相手を知り更に相手が教えてくれる相手から見えてる自分を知るという事

円坐や影舞の良いところとして時、場所、場合を選ばずに出来るというのがありますが、じゃあ逆になぜ開催地を
何かのゆかりある場所でしたり大切な場所でするのか考えた事はあるでしょうか。

円坐や影舞をやる理由はお互いが交流し出会う。ただそれだけです。

言葉にすると簡単ですが円坐で言葉だけで交流をしていると、自分の事を伝える事にだけ精一杯になって、そもそも自分が伝えきれてないのにも関わらず相手の反応も見ず相手が話を聞いてくれないとイライラしたりする場合があります。
そう言った言葉で最早及ばない場面では影舞で言葉を使わない交流をします。

そして出会うという事は、相手を知り更に相手が教えてくれる相手から見えてる自分を知るという事です。自分という存在の在り方を他人が知っていてその他人の存在自体が自分の証明になる。それこそ最高の自己一致だと思っています。
そして自己一致した者同士でさらに交流を深めると、障害があったとしても2人の望むまま進みたいように進み続けられるでしょう。
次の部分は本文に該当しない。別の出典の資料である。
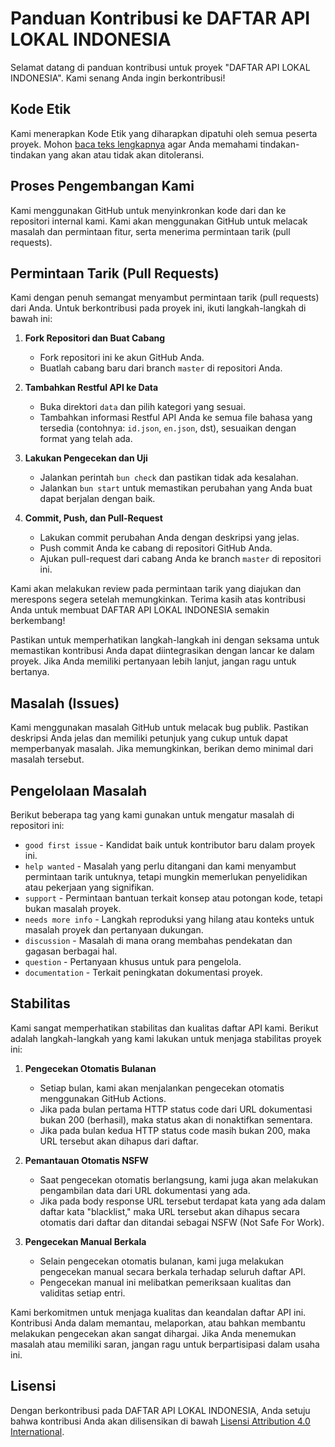 # Panduan Kontribusi ke DAFTAR API LOKAL INDONESIA

Selamat datang di panduan kontribusi untuk proyek "DAFTAR API LOKAL INDONESIA". Kami senang Anda ingin berkontribusi!

## Kode Etik

Kami menerapkan Kode Etik yang diharapkan dipatuhi oleh semua peserta proyek. Mohon [baca teks lengkapnya](./CODE_OF_CONDUCT.md) agar Anda memahami tindakan-tindakan yang akan atau tidak akan ditoleransi.

## Proses Pengembangan Kami

Kami menggunakan GitHub untuk menyinkronkan kode dari dan ke repositori internal kami. Kami akan menggunakan GitHub untuk melacak masalah dan permintaan fitur, serta menerima permintaan tarik (pull requests).

## Permintaan Tarik (Pull Requests)

Kami dengan penuh semangat menyambut permintaan tarik (pull requests) dari Anda. Untuk berkontribusi pada proyek ini, ikuti langkah-langkah di bawah ini:

1. **Fork Repositori dan Buat Cabang**

   - Fork repositori ini ke akun GitHub Anda.
   - Buatlah cabang baru dari branch `master` di repositori Anda.

2. **Tambahkan Restful API ke Data**

   - Buka direktori `data` dan pilih kategori yang sesuai.
   - Tambahkan informasi Restful API Anda ke semua file bahasa yang tersedia (contohnya: `id.json`, `en.json`, dst), sesuaikan dengan format yang telah ada.

3. **Lakukan Pengecekan dan Uji**

   - Jalankan perintah `bun check` dan pastikan tidak ada kesalahan.
   - Jalankan `bun start` untuk memastikan perubahan yang Anda buat dapat berjalan dengan baik.

4. **Commit, Push, dan Pull-Request**
   - Lakukan commit perubahan Anda dengan deskripsi yang jelas.
   - Push commit Anda ke cabang di repositori GitHub Anda.
   - Ajukan pull-request dari cabang Anda ke branch `master` di repositori ini.

Kami akan melakukan review pada permintaan tarik yang diajukan dan merespons segera setelah memungkinkan. Terima kasih atas kontribusi Anda untuk membuat DAFTAR API LOKAL INDONESIA semakin berkembang!

Pastikan untuk memperhatikan langkah-langkah ini dengan seksama untuk memastikan kontribusi Anda dapat diintegrasikan dengan lancar ke dalam proyek. Jika Anda memiliki pertanyaan lebih lanjut, jangan ragu untuk bertanya.

## Masalah (Issues)

Kami menggunakan masalah GitHub untuk melacak bug publik. Pastikan deskripsi Anda jelas dan memiliki petunjuk yang cukup untuk dapat memperbanyak masalah. Jika memungkinkan, berikan demo minimal dari masalah tersebut.

## Pengelolaan Masalah

Berikut beberapa tag yang kami gunakan untuk mengatur masalah di repositori ini:

- `good first issue` - Kandidat baik untuk kontributor baru dalam proyek ini.
- `help wanted` - Masalah yang perlu ditangani dan kami menyambut permintaan tarik untuknya, tetapi mungkin memerlukan penyelidikan atau pekerjaan yang signifikan.
- `support` - Permintaan bantuan terkait konsep atau potongan kode, tetapi bukan masalah proyek.
- `needs more info` - Langkah reproduksi yang hilang atau konteks untuk masalah proyek dan pertanyaan dukungan.
- `discussion` - Masalah di mana orang membahas pendekatan dan gagasan berbagai hal.
- `question` - Pertanyaan khusus untuk para pengelola.
- `documentation` - Terkait peningkatan dokumentasi proyek.

## Stabilitas

Kami sangat memperhatikan stabilitas dan kualitas daftar API kami. Berikut adalah langkah-langkah yang kami lakukan untuk menjaga stabilitas proyek ini:

1. **Pengecekan Otomatis Bulanan**

   - Setiap bulan, kami akan menjalankan pengecekan otomatis menggunakan GitHub Actions.
   - Jika pada bulan pertama HTTP status code dari URL dokumentasi bukan 200 (berhasil), maka status akan di nonaktifkan sementara.
   - Jika pada bulan kedua HTTP status code masih bukan 200, maka URL tersebut akan dihapus dari daftar.

2. **Pemantauan Otomatis NSFW**

   - Saat pengecekan otomatis berlangsung, kami juga akan melakukan pengambilan data dari URL dokumentasi yang ada.
   - Jika pada body response URL tersebut terdapat kata yang ada dalam daftar kata "blacklist," maka URL tersebut akan dihapus secara otomatis dari daftar dan ditandai sebagai NSFW (Not Safe For Work).

3. **Pengecekan Manual Berkala**
   - Selain pengecekan otomatis bulanan, kami juga melakukan pengecekan manual secara berkala terhadap seluruh daftar API.
   - Pengecekan manual ini melibatkan pemeriksaan kualitas dan validitas setiap entri.

Kami berkomitmen untuk menjaga kualitas dan keandalan daftar API ini. Kontribusi Anda dalam memantau, melaporkan, atau bahkan membantu melakukan pengecekan akan sangat dihargai. Jika Anda menemukan masalah atau memiliki saran, jangan ragu untuk berpartisipasi dalam usaha ini.

## Lisensi

Dengan berkontribusi pada DAFTAR API LOKAL INDONESIA, Anda setuju bahwa kontribusi Anda akan dilisensikan di bawah [Lisensi Attribution 4.0 International](./LICENSE.md).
そして今回はその出会う場所として、みっちーは自分の故郷とも言える場所を選び、ここで皆さんと出会いたいと
僕にお願いしてきたのだと了解しています。

皆様にとって西多摩は東京の片田舎という景色でしかないでしょう。

世の中の物は、場所も物体もただそこにあるだけですが、そこに人の関係性や想いがあればそれらは思い出になり
当事者たちにとって掛け替えのない価値が生まれます。
今回皆様と円坐や影舞をし出会うに当たってこの故郷と呼べる場所を選ぶという事は、大事な場所の上で
皆様と出会うという事、つまり掛け替えのない価値のある思い出にするという事です。

それが良いか悪いかはその後の自身の状態によって左右されるでしょうが、どちらにせよ人生を鮮やかにする
思い出になるでしょう。

今回は少なくともそう思い人と向かい合おうとしている人が1人います。
自分はその人と、西多摩に来て下さる人達が出会えるように全力でできる事をするだけです。

ー2023.5.20 西多摩円坐 より

人間に近づきすぎる

円坐とはただ人間関係を行い、そうすることで見えてくる自分という人間のこと、
その場にいないが出てきてしまうほど想っている他者と自分との繋がり、
そして今自分が歩いている道などを正しく認識する事だと思っています。

この場合の正しさとは自分の中で気持ちよく一致したかどうかではなく、
自分をこの世に存在させてくれる他者の認知の純度のことです。

人間関係、繋がりや絆というものは遊びでも仕事でも生活でも、
ほぼ全員が貪欲に欲しているものだと思っています。
しかしその大変さから忌諱しがちなものでもある様です。

さらにそういった事を上手く認識し探し求め近づけたとしても、
近づき過ぎると今度は見えにくくなっていき今何に触れているかを忘れてしまう様です。
人間や他人の事をわかってもいないのに慣れ始めてしまうからでしょうか。

僕はこれを人間に近づきすぎるという言い方でよく表現しますが、
自分達は人間ですが素直に人間をやりすぎるとあやふやに生きていきそうになり、
今自分が何をしてるか何もわからなくなる様です。

肉体的にも精神的にも、合わせて人間性を保ったまま生きていくにはどうすれば良いかを日々考えています。
僕が守人をする円坐ではそういったものを目指します。

それでは今年、よろしくお願いします。

ー2023.1.21 2023年度円坐守人十六番稽古生駒石切 より

他者と繋がっているのに孤独に苛まれる状態

早いもので今年で5回目の関ヶ原です。
関ヶ原では合戦の地を巡りながら各地に円坐を置いていきます。

円坐とは何ができる場なのか、
どこでも出来るのに特別な場所を設けることもあるのはなぜか、
と5年ほど考え続け守人をし続けてきました。

円坐とは円になって座るただそれだけのことですが、
大昔から人類が1日の終わりに焚き火を囲んできたように、
原始的だけども一番基本的なコミュニケーションの場の形です。

孤独が人を狂わせるなどはよく耳にするフレーズだとは思いますが、
逆に言えば他者とのコミュニケーションは人を正常化させているとも言えます。

他者がいなければ自他の区別をつける必要もないので自分自身が必要無くなっていき次第に狂っていくのかなと思いますが、
円坐の魅力は人として自分として正常な状態に戻っていけることだと思っています。

そしてコミュニケーションとは受け身に座るだけでは発生せず、
相手に伝えたい、相手を知りたいなどの相手へ働きかける強い意思が必要です。

人によっては他者へ意志を傾けるというのが非常に困難に感じる人もいるでしょうが、
それを良しとし続けていると、
周りに人がいるにも関わらず自分という人間のことを知っている人がいないという、
さながら陸の孤島のような、他者と繋がっているのに孤独に苛まれる状態になってしまいます。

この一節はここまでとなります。